WITH the new Abba movie Mamma Mia! now in the cinemas, JOLENE DEARSLEY puts on her dancing shoes and heads to the Greek islands where it was filmed, Skiathos and Skopelos...

THERE aren't many resorts where you could afford to check into an A-listers' hotel without giving your credit card a severe hammering.

But this is the laid-back Greek island of Skiathos, where Pierce Brosnan, Colin Firth, Meryl Streep and Julie Walters stayed during the filming of Mamma Mia!

Like me, Pierce and Colin were checked into the Skiathos Princess hotel, just a short bus ride from the port where several scenes were filmed.

OK, the stars could probably run to the EUR7 taxi - but there is a bus stop just outside the hotel door if your agent hasn't negotiated a private chauffeur.

We were staying in Skiathos for three nights and then taking the ferry to neighboring Skopelos for the final three days of our holiday.

The Skiathos islanders are still basking in the reflected glory of all those stars and crew on their tiny island.

The cameras certainly did justice to the beauty of Skiathos, smallest island of the Sporades group in the Aegean.

It's only 12km long and 6km wide from north to south but what it lacks in size it makes up for in beaches, with more than 60 to choose from.

Even better, they're renowned for being the best beaches in the Greek islands.
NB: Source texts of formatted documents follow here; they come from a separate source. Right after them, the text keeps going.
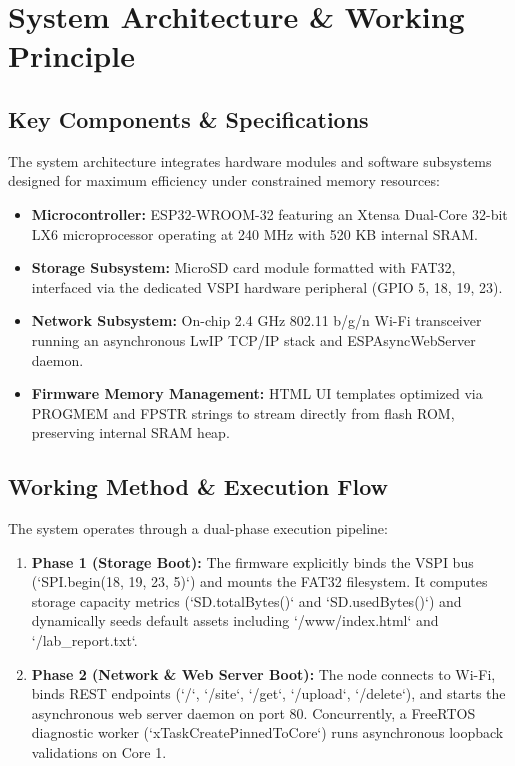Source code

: \documentclass[conference]{IEEEtran}
\begin{document}
\section{System Architecture \& Working Principle}

\subsection{Key Components \& Specifications}
The system architecture integrates hardware modules and software subsystems designed for maximum efficiency under constrained memory resources:
\begin{itemize}
    \item \textbf{Microcontroller:} ESP32-WROOM-32 featuring an Xtensa Dual-Core 32-bit LX6 microprocessor operating at 240 MHz with 520 KB internal SRAM.
    \item \textbf{Storage Subsystem:} MicroSD card module formatted with FAT32, interfaced via the dedicated VSPI hardware peripheral (GPIO 5, 18, 19, 23).
    \item \textbf{Network Subsystem:} On-chip 2.4 GHz 802.11 b/g/n Wi-Fi transceiver running an asynchronous LwIP TCP/IP stack and ESPAsyncWebServer daemon.
    \item \textbf{Firmware Memory Management:} HTML UI templates optimized via PROGMEM and FPSTR strings to stream directly from flash ROM, preserving internal SRAM heap.
\end{itemize}

\subsection{Working Method \& Execution Flow}
The system operates through a dual-phase execution pipeline:
\begin{enumerate}
    \item \textbf{Phase 1 (Storage Boot):} The firmware explicitly binds the VSPI bus (`SPI.begin(18, 19, 23, 5)`) and mounts the FAT32 filesystem. It computes storage capacity metrics (`SD.totalBytes()` and `SD.usedBytes()`) and dynamically seeds default assets including `/www/index.html` and `/lab_report.txt`.
    \item \textbf{Phase 2 (Network & Web Server Boot):} The node connects to Wi-Fi, binds REST endpoints (`/`, `/site`, `/get`, `/upload`, `/delete`), and starts the asynchronous web server daemon on port 80. Concurrently, a FreeRTOS diagnostic worker (`xTaskCreatePinnedToCore`) runs asynchronous loopback validations on Core 1.
\end{enumerate}
\end{document}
Skiathos Town is also photogenic with its whitewashed, red-roofed houses running uphill from the ports.

There are two ports in the town. The old port on one side of the Castle of Bourzi and the new port on the other. Both of them are stunning and ooze character, although the older of the two has the edge.

The Skiathos Princess is absolutely stunning, with its own private beach, immaculately-kept lawns and good-sized pool.

There's also a spa well up to movie star standard. My face hadn't seen sun for six months so turned pink after just one day. A good excuse to treat my skin to a Vitamin C facial in the hotel's spa.

I was back the following day to tend to my neglected feet with a pedicure - pure bliss.

We went for half-board, which I was a little anxious about as I usually get bored with the selection after a couple of days.

But, Leto, the hotel's main restaurant, of fered huge platefuls of delicious food, including the biggest sea bass I have ever seen.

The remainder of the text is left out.